Contact fatigue is the main damage mechanism of the mechanical components that are subjected to cyclic contact stresses. Gears, bearings, and cams are among the components that may fail due to contact fatigue or subsurface crack propagation. subsurface crack propagation is affected by contact loads, contact surface frictions, the presence of asperity contacts, and initial crack direction parameters. In this research work, the effect of load, crack angle, and contact surface coefficient of friction on subsurface crack propagation and stress distribution was analyzed using a numerical approach. An extended finite element method (XFEM) was employed to study stress distribution and crack propagation.
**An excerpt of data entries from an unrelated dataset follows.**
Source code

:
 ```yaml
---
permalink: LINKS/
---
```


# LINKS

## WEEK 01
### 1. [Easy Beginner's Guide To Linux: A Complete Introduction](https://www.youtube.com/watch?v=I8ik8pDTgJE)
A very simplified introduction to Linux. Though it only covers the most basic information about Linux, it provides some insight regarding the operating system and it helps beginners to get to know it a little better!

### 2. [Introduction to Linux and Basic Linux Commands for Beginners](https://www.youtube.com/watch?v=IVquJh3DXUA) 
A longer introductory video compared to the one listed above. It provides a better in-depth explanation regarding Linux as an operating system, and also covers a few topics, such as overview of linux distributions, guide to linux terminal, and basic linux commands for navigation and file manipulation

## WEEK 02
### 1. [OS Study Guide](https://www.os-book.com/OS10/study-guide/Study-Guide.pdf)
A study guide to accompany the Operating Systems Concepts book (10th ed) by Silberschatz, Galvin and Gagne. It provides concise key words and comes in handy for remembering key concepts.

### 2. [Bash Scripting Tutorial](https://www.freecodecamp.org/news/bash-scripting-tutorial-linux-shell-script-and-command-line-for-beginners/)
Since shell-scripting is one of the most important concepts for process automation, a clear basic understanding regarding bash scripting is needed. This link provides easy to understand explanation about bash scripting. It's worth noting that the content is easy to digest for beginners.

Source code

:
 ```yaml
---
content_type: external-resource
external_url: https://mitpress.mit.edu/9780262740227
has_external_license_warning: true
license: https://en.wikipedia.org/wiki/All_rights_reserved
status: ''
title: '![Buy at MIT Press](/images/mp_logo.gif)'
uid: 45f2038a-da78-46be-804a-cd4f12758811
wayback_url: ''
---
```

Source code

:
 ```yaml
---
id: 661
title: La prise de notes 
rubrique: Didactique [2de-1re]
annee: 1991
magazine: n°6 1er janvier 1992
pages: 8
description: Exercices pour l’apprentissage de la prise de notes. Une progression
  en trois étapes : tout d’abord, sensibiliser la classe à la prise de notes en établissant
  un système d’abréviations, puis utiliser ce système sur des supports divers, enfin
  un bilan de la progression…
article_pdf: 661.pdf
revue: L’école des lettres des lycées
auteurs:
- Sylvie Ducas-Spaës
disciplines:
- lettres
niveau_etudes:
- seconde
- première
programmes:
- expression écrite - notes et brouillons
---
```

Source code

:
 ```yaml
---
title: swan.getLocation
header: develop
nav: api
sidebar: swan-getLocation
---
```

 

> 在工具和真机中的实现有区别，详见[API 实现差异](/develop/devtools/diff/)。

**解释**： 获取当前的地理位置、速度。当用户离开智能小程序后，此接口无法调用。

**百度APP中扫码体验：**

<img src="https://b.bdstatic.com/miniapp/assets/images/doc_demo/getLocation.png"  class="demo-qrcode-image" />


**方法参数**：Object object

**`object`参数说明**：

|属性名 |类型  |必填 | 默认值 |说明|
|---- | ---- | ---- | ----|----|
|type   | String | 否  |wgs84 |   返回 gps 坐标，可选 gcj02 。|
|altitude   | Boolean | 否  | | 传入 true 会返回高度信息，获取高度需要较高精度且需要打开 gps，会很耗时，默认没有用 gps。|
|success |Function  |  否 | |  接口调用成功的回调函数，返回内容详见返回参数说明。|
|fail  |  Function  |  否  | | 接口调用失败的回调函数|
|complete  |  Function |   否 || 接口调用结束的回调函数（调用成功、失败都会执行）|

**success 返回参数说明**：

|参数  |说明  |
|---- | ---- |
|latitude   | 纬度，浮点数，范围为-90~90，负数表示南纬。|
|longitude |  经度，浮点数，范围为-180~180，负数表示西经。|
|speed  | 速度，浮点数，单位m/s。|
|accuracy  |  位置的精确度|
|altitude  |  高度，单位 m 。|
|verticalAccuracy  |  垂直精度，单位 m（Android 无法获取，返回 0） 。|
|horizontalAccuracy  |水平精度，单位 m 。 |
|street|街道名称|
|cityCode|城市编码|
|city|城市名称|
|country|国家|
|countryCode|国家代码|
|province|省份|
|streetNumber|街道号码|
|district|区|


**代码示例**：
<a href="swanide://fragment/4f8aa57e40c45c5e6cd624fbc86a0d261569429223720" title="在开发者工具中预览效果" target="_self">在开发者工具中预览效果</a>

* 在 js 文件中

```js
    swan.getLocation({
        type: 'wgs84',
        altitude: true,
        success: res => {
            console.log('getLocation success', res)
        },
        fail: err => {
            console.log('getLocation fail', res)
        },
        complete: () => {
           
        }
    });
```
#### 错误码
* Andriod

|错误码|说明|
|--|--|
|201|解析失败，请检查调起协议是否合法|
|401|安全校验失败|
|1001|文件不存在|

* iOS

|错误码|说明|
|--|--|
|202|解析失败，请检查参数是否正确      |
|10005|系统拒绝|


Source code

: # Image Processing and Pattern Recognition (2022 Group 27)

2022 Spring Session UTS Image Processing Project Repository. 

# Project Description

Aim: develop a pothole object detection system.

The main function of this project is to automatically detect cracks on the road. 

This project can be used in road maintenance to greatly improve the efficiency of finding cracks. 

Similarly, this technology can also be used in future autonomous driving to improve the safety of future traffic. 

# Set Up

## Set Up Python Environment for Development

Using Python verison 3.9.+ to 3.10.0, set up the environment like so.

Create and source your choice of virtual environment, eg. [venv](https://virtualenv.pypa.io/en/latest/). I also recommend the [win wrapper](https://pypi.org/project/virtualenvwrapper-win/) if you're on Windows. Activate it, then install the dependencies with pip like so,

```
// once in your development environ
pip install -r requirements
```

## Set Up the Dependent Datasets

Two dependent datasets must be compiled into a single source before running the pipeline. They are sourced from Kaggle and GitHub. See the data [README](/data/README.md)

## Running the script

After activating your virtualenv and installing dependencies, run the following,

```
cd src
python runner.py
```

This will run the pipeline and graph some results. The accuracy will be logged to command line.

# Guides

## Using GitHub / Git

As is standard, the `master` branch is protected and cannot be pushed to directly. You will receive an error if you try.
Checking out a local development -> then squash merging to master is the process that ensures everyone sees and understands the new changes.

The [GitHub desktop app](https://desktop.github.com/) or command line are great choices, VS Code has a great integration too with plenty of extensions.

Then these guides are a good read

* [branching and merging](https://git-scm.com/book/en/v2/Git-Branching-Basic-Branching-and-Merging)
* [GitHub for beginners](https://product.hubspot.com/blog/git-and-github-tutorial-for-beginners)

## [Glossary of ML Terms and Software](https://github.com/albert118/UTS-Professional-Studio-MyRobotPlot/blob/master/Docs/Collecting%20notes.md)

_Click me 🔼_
The investigation focused on the understood crack propagation using the numerical approach as it was predicted using theoretical analysis and observed during the experimental test of through-hardened steel. After inserting the initial crack at a depth (at the depth z where shear stress is maximum when we apply 622 MPa pressure) from the surface with a 2D plane strain condition. The result showed that subsurface crack propagation was dependent on the load, crack angle, and surface coefficient of friction: it grows linearly with load; decreases with increasing of surface friction coefficient; and maximum crack propagation is obtained at 45 degrees of crack angle. Again, as the applied pressure, coefficient of friction, and crack angle varies, the position of the maximum equivalent stress (nucleation site). The material for a mean pressure of 622 MPa causes cracks to propagate to 37.973 μm and when compared to the experimental crack length has a percentage of error of 5.067%. The comparison between the numerical results and the given experimental result shows reliability at a pressure of 622MPa.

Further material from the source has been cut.